▶ **REQUIREMENT**:
I need every line that includes the word "highlights" copied from the material.

___

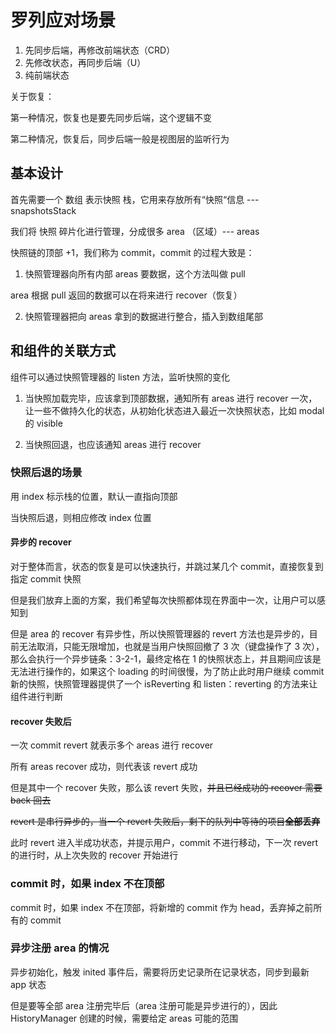 # 罗列应对场景

1. 先同步后端，再修改前端状态（CRD）
2. 先修改状态，再同步后端（U）
3. 纯前端状态

关于恢复：

第一种情况，恢复也是要先同步后端，这个逻辑不变

第二种情况，恢复后，同步后端一般是视图层的监听行为

## 基本设计

首先需要一个 数组 表示快照 栈，它用来存放所有“快照“信息 --- snapshotsStack

我们将 快照 碎片化进行管理，分成很多 area （区域）--- areas

快照链的顶部 +1，我们称为 commit，commit 的过程大致是：

1. 快照管理器向所有内部 areas 要数据，这个方法叫做 pull

area 根据 pull 返回的数据可以在将来进行 recover（恢复）

2. 快照管理器把向 areas 拿到的数据进行整合，插入到数组尾部

## 和组件的关联方式

组件可以通过快照管理器的 listen 方法，监听快照的变化

1. 当快照加载完毕，应该拿到顶部数据，通知所有 areas 进行 recover 一次，让一些不做持久化的状态，从初始化状态进入最近一次快照状态，比如 modal 的 visible

2. 当快照回退，也应该通知 areas 进行 recover

### 快照后退的场景

用 index 标示栈的位置，默认一直指向顶部

当快照后退，则相应修改 index 位置

#### 异步的 recover

对于整体而言，状态的恢复是可以快速执行，并跳过某几个 commit，直接恢复到指定 commit 快照

但是我们放弃上面的方案，我们希望每次快照都体现在界面中一次，让用户可以感知到

但是 area 的 recover 有异步性，所以快照管理器的 revert 方法也是异步的，目前无法取消，只能无限增加，也就是当用户快照回撤了 3 次（键盘操作了 3 次），那么会执行一个异步链条：3-2-1，最终定格在 1 的快照状态上，并且期间应该是无法进行操作的，如果这个 loading 的时间很慢，为了防止此时用户继续 commit 新的快照，快照管理器提供了一个 isReverting 和 listen：reverting 的方法来让组件进行判断

#### recover 失败后

一次 commit revert 就表示多个 areas 进行 recover

所有 areas recover 成功，则代表该 revert 成功

但是其中一个 recover 失败，那么该 revert 失败，~~并且已经成功的 recover 需要 back 回去~~

~~revert 是串行异步的，当一个 revert 失败后，剩下的队列中等待的项目**全部丢弃**~~

此时 revert 进入半成功状态，并提示用户，commit 不进行移动，下一次 revert 的进行时，从上次失败的 recover 开始进行

### commit 时，如果 index 不在顶部

commit 时，如果 index 不在顶部，将新增的 commit 作为 head，丢弃掉之前所有的 commit

### 异步注册 area 的情况

异步初始化，触发 inited 事件后，需要将历史记录所在记录状态，同步到最新 app 状态

但是要等全部 area 注册完毕后（area 注册可能是异步进行的），因此 HistoryManager 创建的时候，需要给定 areas 可能的范围
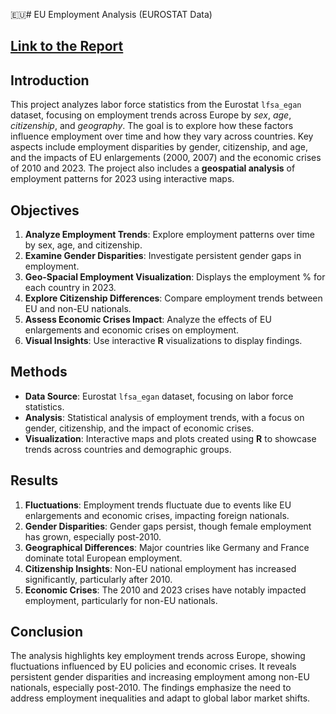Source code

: 🇪🇺# EU Employment Analysis (EUROSTAT Data)

## [Link to the Report](https://davidebittelli.com/wp-content/uploads/2024/12/EmploymentAnalysisEUROSTAT.html)

## Introduction

This project analyzes labor force statistics from the Eurostat `lfsa_egan` dataset, focusing on employment trends across Europe by *sex*, *age*, *citizenship*, and *geography*.
The goal is to explore how these factors influence employment over time and how they vary across countries.
Key aspects include employment disparities by gender, citizenship, and age, and the impacts of EU enlargements (2000, 2007) and the economic crises of 2010 and 2023.
The project also includes a **geospatial analysis** of employment patterns for 2023 using interactive maps.

## Objectives

1.  **Analyze Employment Trends**: Explore employment patterns over time by sex, age, and citizenship.
2.  **Examine Gender Disparities**: Investigate persistent gender gaps in employment.
3.  **Geo-Spacial Employment Visualization**: Displays the employment % for each country in 2023.
4.  **Explore Citizenship Differences**: Compare employment trends between EU and non-EU nationals.
5.  **Assess Economic Crises Impact**: Analyze the effects of EU enlargements and economic crises on employment.
6.  **Visual Insights**: Use interactive **R** visualizations to display findings.

## Methods

-   **Data Source**: Eurostat `lfsa_egan` dataset, focusing on labor force statistics.
-   **Analysis**: Statistical analysis of employment trends, with a focus on gender, citizenship, and the impact of economic crises.
-   **Visualization**: Interactive maps and plots created using **R** to showcase trends across countries and demographic groups.

## Results

1.  **Fluctuations**: Employment trends fluctuate due to events like EU enlargements and economic crises, impacting foreign nationals.
2.  **Gender Disparities**: Gender gaps persist, though female employment has grown, especially post-2010.
3.  **Geographical Differences**: Major countries like Germany and France dominate total European employment.
4.  **Citizenship Insights**: Non-EU national employment has increased significantly, particularly after 2010.
5.  **Economic Crises**: The 2010 and 2023 crises have notably impacted employment, particularly for non-EU nationals.

## Conclusion

The analysis highlights key employment trends across Europe, showing fluctuations influenced by EU policies and economic crises.
It reveals persistent gender disparities and increasing employment among non-EU nationals, especially post-2010.
The findings emphasize the need to address employment inequalities and adapt to global labor market shifts.
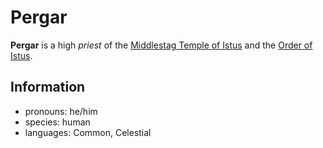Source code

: # Pergar

**Pergar** is a high _priest_ of the [Middlestag Temple of Istus](../../../societies/esterfell-accord/edgewood/middlestag-temple-of-istus.md) and the [Order of Istus](../order-of-istus.md).

## Information

- pronouns: he/him
- species: human
- languages: Common, Celestial
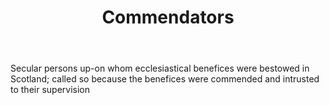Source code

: ---
title: Commendators
letter: C
permalink: "/definitions/bld-commendators.html"
body: Secular persons up-on whom ecclesiastical benefices were bestowed in Scotland;
  called so because the benefices were commended and intrusted to their supervision
published_at: '2018-07-07'
source: Black's Law Dictionary 2nd Ed (1910)
layout: post
---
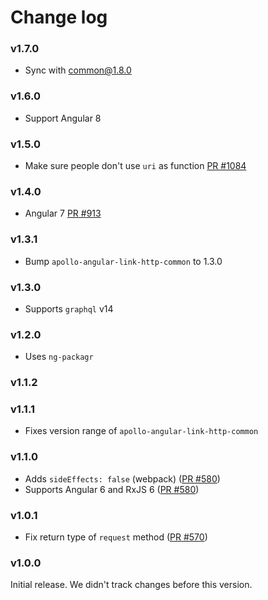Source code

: # Change log

### v1.7.0

- Sync with common@1.8.0

### v1.6.0

- Support Angular 8

### v1.5.0

- Make sure people don't use `uri` as function [PR #1084](https://github.com/apollographql/apollo-angular/pull/1084)

### v1.4.0

- Angular 7 [PR #913](https://github.com/apollographql/apollo-angular/pull/913)

### v1.3.1

- Bump `apollo-angular-link-http-common` to 1.3.0

### v1.3.0

- Supports `graphql` v14

### v1.2.0

- Uses `ng-packagr`

### v1.1.2

### v1.1.1

- Fixes version range of `apollo-angular-link-http-common`

### v1.1.0

- Adds `sideEffects: false` (webpack) ([PR #580](https://github.com/apollographql/apollo-angular/pull/580))
- Supports Angular 6 and RxJS 6 ([PR #580](https://github.com/apollographql/apollo-angular/pull/580))

### v1.0.1

- Fix return type of `request` method ([PR #570](https://github.com/apollographql/apollo-angular/pull/570))

### v1.0.0

Initial release. We didn't track changes before this version.
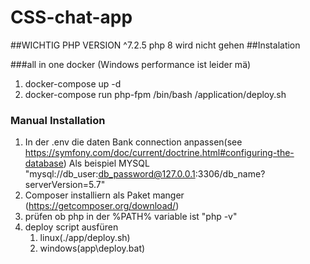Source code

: # CSS-chat-app

##WICHTIG 
PHP VERSION ^7.2.5 php 8 wird nicht gehen 
##Instalation 

###all in one docker (Windows performance ist leider mä)

1. docker-compose up -d
2. docker-compose run  php-fpm  /bin/bash /application/deploy.sh

### Manual Installation
1. In der .env die daten Bank connection anpassen(see https://symfony.com/doc/current/doctrine.html#configuring-the-database)
   Als beispiel MYSQL "mysql://db_user:db_password@127.0.0.1:3306/db_name?serverVersion=5.7"
2.  Composer installiern als Paket manger (https://getcomposer.org/download/)
3. prüfen ob php in der %PATH% variable ist "php -v"
4. deploy script ausfüren 
    1. linux(./app/deploy.sh)
    2. windows(app\deploy.bat)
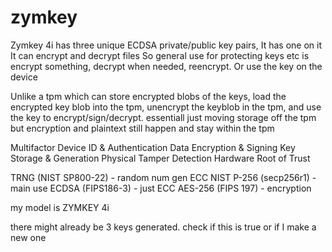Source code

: # zymkey

Zymkey 4i has three unique ECDSA private/public key pairs,
It has one on it
It can encrypt and decrypt files
So general use for protecting keys etc is encrypt something, decrypt when needed, reencrypt. Or use the key on the device

Unlike a tpm which can store encrypted blobs of the keys, load the encrypted key blob into the tpm, unencrypt the keyblob in the tpm, and use the key to encrypt/sign/decrypt. essentiall just moving storage off the tpm but encryption and plaintext still happen and stay within the tpm

Multifactor Device ID & Authentication
Data Encryption & Signing
Key Storage & Generation
Physical Tamper Detection
Hardware Root of Trust

TRNG (NIST SP800-22) - random num gen
ECC NIST P-256 (secp256r1) - main use
ECDSA (FIPS186-3) - just ECC
AES-256 (FIPS 197) - encryption

my model is ZYMKEY 4i

there might already be 3 keys generated. check if this is true or if I make a new one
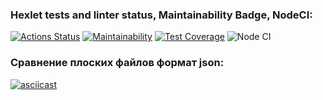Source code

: ### Hexlet tests and linter status, Maintainability Badge, NodeCI:
[![Actions Status](https://github.com/OwlBob/backend-project-46/workflows/hexlet-check/badge.svg)](https://github.com/OwlBob/backend-project-46/actions) [![Maintainability](https://api.codeclimate.com/v1/badges/247122171225a83f6f7f/maintainability)](https://codeclimate.com/github/OwlBob/backend-project-46/maintainability)  [![Test Coverage](https://api.codeclimate.com/v1/badges/247122171225a83f6f7f/test_coverage)](https://codeclimate.com/github/OwlBob/backend-project-46/test_coverage)  ![Node CI](https://github.com/OwlBob/backend-project-46/actions/workflows/nodejs.yml/badge.svg)



### Сравнение плоских файлов формат json:
[![asciicast](https://asciinema.org/a/pEuiIDhyMKWGloyDkhRRHs79s.svg)](https://asciinema.org/a/pEuiIDhyMKWGloyDkhRRHs79s)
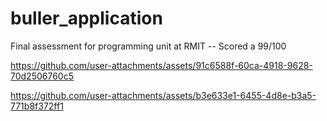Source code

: # buller_application
Final assessment for programming unit at RMIT -- Scored a 99/100


https://github.com/user-attachments/assets/91c6588f-60ca-4918-9628-70d2506760c5



https://github.com/user-attachments/assets/b3e633e1-6455-4d8e-b3a5-771b8f372ff1

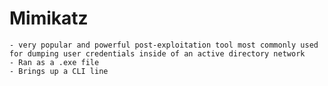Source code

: # Mimikatz

    - very popular and powerful post-exploitation tool most commonly used for dumping user credentials inside of an active directory network
    - Ran as a .exe file
    - Brings up a CLI line
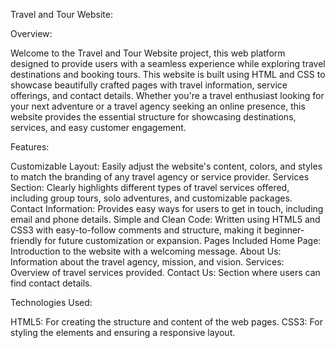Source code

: Travel and Tour Website:

Overview:

Welcome to the Travel and Tour Website project, this web platform designed to provide users with a seamless experience while exploring travel destinations and booking tours. This website is built using HTML and CSS to showcase beautifully crafted pages with travel information, service offerings, and contact details.
Whether you're a travel enthusiast looking for your next adventure or a travel agency seeking an online presence, this website provides the essential structure for showcasing destinations, services, and easy customer engagement.

Features:

Customizable Layout: Easily adjust the website's content, colors, and styles to match the branding of any travel agency or service provider.
Services Section: Clearly highlights different types of travel services offered, including group tours, solo adventures, and customizable packages.
Contact Information: Provides easy ways for users to get in touch, including email and phone details.
Simple and Clean Code: Written using HTML5 and CSS3 with easy-to-follow comments and structure, making it beginner-friendly for future customization or expansion.
Pages Included
Home Page: Introduction to the website with a welcoming message.
About Us: Information about the travel agency, mission, and vision.
Services: Overview of travel services provided.
Contact Us: Section where users can find contact details.

Technologies Used:

HTML5: For creating the structure and content of the web pages.
CSS3: For styling the elements and ensuring a responsive layout.
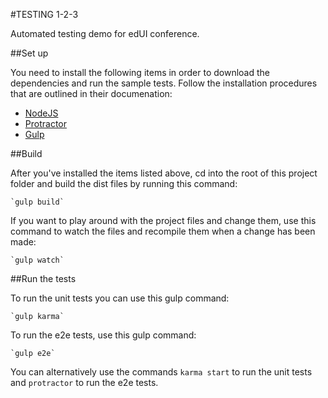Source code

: #TESTING 1-2-3

Automated testing demo for edUI conference.

##Set up

You need to install the following items in order to download the dependencies and run the sample tests. Follow the installation procedures that are outlined in their documenation:

- [NodeJS](https://nodejs.org)
- [Protractor](http://www.protractortest.org/)
- [Gulp](http://gulpjs.com/)

##Build

After you've installed the items listed above, cd into the root of this project folder and build the dist files by running this command:
	
	`gulp build`

If you want to play around with the project files and change them, use this command to watch the files and recompile them when a change has been made:

	`gulp watch`

##Run the tests

To run the unit tests you can use this gulp command:
	
	`gulp karma`

To run the e2e tests, use this gulp command:

	`gulp e2e`

You can alternatively use the commands `karma start` to run the unit tests and `protractor` to run the e2e tests. 



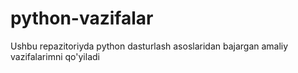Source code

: # python-vazifalar
Ushbu repazitoriyda python dasturlash asoslaridan bajargan amaliy vazifalarimni qo'yiladi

___

▶ **RESULT OF THE TASK**:
The analysis highlights key employment trends across Europe, showing fluctuations influenced by EU policies and economic crises.
Services Section: Clearly highlights different types of travel services offered, including group tours, solo adventures, and customizable packages.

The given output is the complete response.